11.02.26 • 09:41 Uhr • HeizOel24 News • Janin Wordel

Die Ölpreise hielten sich gestern nahe der Vortageshochs und starten gestärkt in den frühen Mittwochshandel. Ausschlaggebend waren erneut die angespannten Beziehungen zwischen den USA und dem Iran sowie neue Ankündigungen von Trump. Die API-Bestandsdaten gaben dem Markt keinen eindeutigen Impuls. Die Heizölpreise geben heute im Inland mit 0,2 Cent bzw. Rappen je Liter leicht nach.

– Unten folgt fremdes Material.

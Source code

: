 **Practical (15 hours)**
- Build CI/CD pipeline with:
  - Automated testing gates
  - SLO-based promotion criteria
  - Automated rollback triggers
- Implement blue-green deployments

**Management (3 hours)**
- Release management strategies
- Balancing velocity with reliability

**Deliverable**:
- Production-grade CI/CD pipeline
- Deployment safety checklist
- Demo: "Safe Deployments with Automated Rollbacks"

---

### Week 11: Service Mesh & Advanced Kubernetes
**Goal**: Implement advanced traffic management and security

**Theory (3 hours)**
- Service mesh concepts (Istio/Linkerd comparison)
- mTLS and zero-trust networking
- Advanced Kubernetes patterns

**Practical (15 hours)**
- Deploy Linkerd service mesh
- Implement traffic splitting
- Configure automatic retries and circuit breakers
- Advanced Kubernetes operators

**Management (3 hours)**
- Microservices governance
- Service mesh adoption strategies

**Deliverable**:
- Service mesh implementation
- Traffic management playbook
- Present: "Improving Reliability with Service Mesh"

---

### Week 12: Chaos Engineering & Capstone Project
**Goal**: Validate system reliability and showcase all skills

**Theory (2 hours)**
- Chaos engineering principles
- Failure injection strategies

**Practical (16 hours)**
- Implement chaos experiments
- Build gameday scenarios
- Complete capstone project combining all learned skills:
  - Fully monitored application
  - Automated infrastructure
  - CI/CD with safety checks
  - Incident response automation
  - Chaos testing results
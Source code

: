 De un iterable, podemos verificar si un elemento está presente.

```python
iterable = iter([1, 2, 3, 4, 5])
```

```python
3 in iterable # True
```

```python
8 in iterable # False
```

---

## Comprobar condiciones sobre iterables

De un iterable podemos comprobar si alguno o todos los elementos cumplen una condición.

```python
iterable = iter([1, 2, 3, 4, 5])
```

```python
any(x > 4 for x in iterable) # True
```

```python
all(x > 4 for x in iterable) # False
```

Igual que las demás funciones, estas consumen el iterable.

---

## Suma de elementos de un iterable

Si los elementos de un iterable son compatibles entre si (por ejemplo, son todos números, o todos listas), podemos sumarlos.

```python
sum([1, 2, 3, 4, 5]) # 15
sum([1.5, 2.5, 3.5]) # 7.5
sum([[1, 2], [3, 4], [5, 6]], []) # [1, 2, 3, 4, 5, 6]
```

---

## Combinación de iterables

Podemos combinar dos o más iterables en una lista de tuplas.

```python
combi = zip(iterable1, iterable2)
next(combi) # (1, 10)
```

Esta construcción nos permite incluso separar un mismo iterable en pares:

Am Ölmarkt bestimmten am Dienstag weiterhin geopolitische Spannungen das Bild. Die anfängliche Erleichterung über die Gespräche zwischen den USA und Iran im Oman trat in den Hintergrund, nachdem aus Teheran klar wurde, dass die Gespräche zunächst nur indirekt geführt werden sollen und der Iran an der zivilen Nutzung seines Atomprogramms festhalten will. Gleichzeitig nahmen die Sorgen um den Öltransport durch die Straße von Hormus wieder zu, nachdem die USA erneut vor Risiken für die Schifffahrt gewarnt hatten. Am Abend rückten erneut Aussagen von US-Präsident Donald Trump in den Fokus. Er erklärte, die Entsendung eines weiteren Flugzeugträgers in den Nahen Osten werde geprüft, was die Unsicherheit hochhält.

Brent und WTI bewegten sich über weite Strecken des Tages nahe ihrer Vortageshochs, scheiterten jedoch mehrfach daran, diese nachhaltig zu überwinden. Erst im späteren Handel gaben die Notierungen etwas nach und rutschten in Richtung der Tagestiefs, hielten sich aber insgesamt in einer engen Spanne. Am Morgen notiert Brent bei 69,56 US-Dollar (+ 0,7%) je Barrel, WTI kostet aktuell 64,74 US-Dollar (+ 0,8%).

Am Abend veröffentlichte der Interessenverband, das American Petroleum Institute (API), ihren Report zu den US-Ölbestandsdaten. Das API meldete für die vergangene Berichtswoche einen kräftigen Aufbau der US-Rohölvorräte um 13,4 Millionen Barrel. Auch die Bestände im Zentrallager Cushing stiegen um 1,4 Millionen Barrel. Bei Benzin wurden Zuwächse von 3,3 Millionen Barrel gemeldet, während die Destillatbestände um 2,0 Millionen Barrel sanken. Die steigenden Rohöl- und Benzinvorräten bei gleichzeitig sinkenden Destillaten sorgten für ein gemischtes Bild bei den Anlegern. Marktteilnehmer warten nun den offiziellen Bericht des US-Energieministeriums ab (DOE), der am Nachmittag bekanntgegeben wird.

Am Inlandsmarkt zeigen die Heizölpreise eine leichte Entspannung. In Deutschland liegt der Durchschnittspreis aktuell bei rund 93 Cent pro Liter und damit 0,2 Cent etwas unter dem Vortagsniveau. Auch in Österreich mit etwa 1,08 Euro pro Liter und in der Schweiz mit rund 93 Cent pro Liter zeigen die Charts einen kleinen Rücksetzer. Der festere Euro und Franken dämpfen die internationalen Vorgaben und begrenzen die Preisbewegungen nach oben. Die Nachfrage ist seit dem Wochenanfang wieder angezogen.